From f8d67ca8d4cbbbd6c6b3319d531089880d332534 Mon Sep 17 00:00:00 2001
From: Alvaro Herrera <alvherre@alvh.no-ip.org>
Date: Sun, 19 Jul 2015 12:26:14 +0200
Subject: [PATCH] Fix (some of) pltcl memory usage
MIME-Version: 1.0
Content-Type: text/plain; charset=UTF-8
Content-Transfer-Encoding: 8bit

As reported by Bill Parker, PL/Tcl did not validate some malloc() calls
against NULL return.  Fix by using palloc() in a new long-lived memory
context instead.  This allows us to simplify error handling too, by
simply deleting the memory context instead of doing retail frees.

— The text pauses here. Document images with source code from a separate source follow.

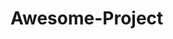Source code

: # Awesome-Project
<!-- Prop : adalah atribut dalam html --> 
<!-- (Prop readonly, can be modified) -->

<!-- state  : adalah data yang hanya bisa digunakan oleh satu komponen dan tidak dapat digunakan oleh komponen lain, dianalogikan seperti sebuah keluarga yang tedriri dari ayah ibu dan dua buah anak --> 
<!-- (state can be asynchronus and state can be modified use this.setState) -->

<!-- Analoginya adalah komponen adalah rumah dan props adalah kendaraan yang dapat mengiri makanan sedangkan state adalah keluarga yang ada dalam rumah(komponen) -->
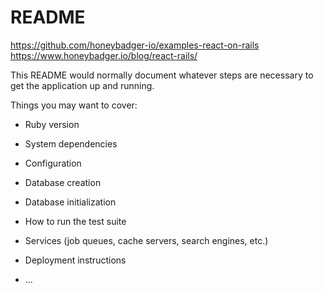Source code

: # README

https://github.com/honeybadger-io/examples-react-on-rails
https://www.honeybadger.io/blog/react-rails/

This README would normally document whatever steps are necessary to get the
application up and running.

Things you may want to cover:

* Ruby version

* System dependencies

* Configuration

* Database creation

* Database initialization

* How to run the test suite

* Services (job queues, cache servers, search engines, etc.)

* Deployment instructions

* ...
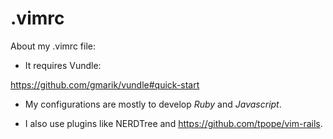 .vimrc
=====

About my .vimrc file:

- It requires Vundle:

 https://github.com/gmarik/vundle#quick-start

- My configurations are mostly to develop *Ruby* and *Javascript*.

- I also use plugins like NERDTree and https://github.com/tpope/vim-rails.
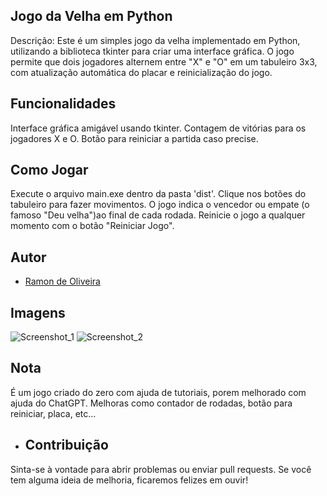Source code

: ## Jogo da Velha em Python
Descrição:
Este é um simples jogo da velha implementado em Python, utilizando a biblioteca tkinter para criar uma interface gráfica. O jogo permite que dois jogadores alternem entre "X" e "O" em um tabuleiro 3x3, com atualização automática do placar e reinicialização do jogo.

## Funcionalidades
Interface gráfica amigável usando tkinter.
Contagem de vitórias para os jogadores X e O.
Botão para reiniciar a partida caso precise.

## Como Jogar
Execute o arquivo main.exe dentro da pasta 'dist'.
Clique nos botões do tabuleiro para fazer movimentos.
O jogo indica o vencedor ou empate (o famoso "Deu velha")ao final de cada rodada.
Reinicie o jogo a qualquer momento com o botão "Reiniciar Jogo".

## Autor
- [Ramon de Oliveira](https://github.com/ramon0lv)

## Imagens
![Screenshot_1](https://github.com/ramon0lv/Jogo-da-Velha/assets/153680011/54af4a2c-fdad-404e-9d79-c14c1e40c7ff)
![Screenshot_2](https://github.com/ramon0lv/Jogo-da-Velha/assets/153680011/aaf73b31-0c7d-4589-8475-6e207abc7c7a)


## Nota
É um jogo criado do zero com ajuda de tutoriais, porem melhorado com ajuda do ChatGPT.
Melhoras como contador de rodadas, botão para reiniciar, placa, etc...

- ## Contribuição
Sinta-se à vontade para abrir problemas ou enviar pull requests. Se você tem alguma ideia de melhoria, ficaremos felizes em ouvir!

There's still a lot that could be done to improve PL/Tcl's memory
handling ...

This is pretty ancient, so backpatch all the way back.

Author: Michael Paquier and Álvaro Herrera
Discussion: https://www.postgresql.org/message-id/CAFrbyQwyLDYXfBOhPfoBGqnvuZO_Y90YgqFM11T2jvnxjLFmqw@mail.gmail.com
---
 src/pl/tcl/pltcl.c | 27 ++++++++++++++++++---------
 1 file changed, 18 insertions(+), 9 deletions(-)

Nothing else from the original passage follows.